YOUR OBJECTIVE:
Please copy each line of the listing below in which the word "pmean" appears.
-- -- --
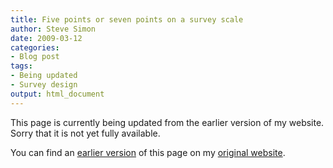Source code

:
 ```yaml
---
title: Five points or seven points on a survey scale
author: Steve Simon
date: 2009-03-12
categories:
- Blog post
tags:
- Being updated
- Survey design
output: html_document
---
```


This page is currently being updated from the earlier version of my website. Sorry that it is not yet fully available.

<!---More--->

You can find an [earlier version][sim1] of this page on my [original website][sim2].

[sim1]: http://www.pmean.com/09/SurveyScale.html
[sim2]: http://www.pmean.com/original_site.html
-- -- --
ANSWER AREA:
[sim1]: http://www.pmean.com/09/SurveyScale.html
[sim2]: http://www.pmean.com/original_site.html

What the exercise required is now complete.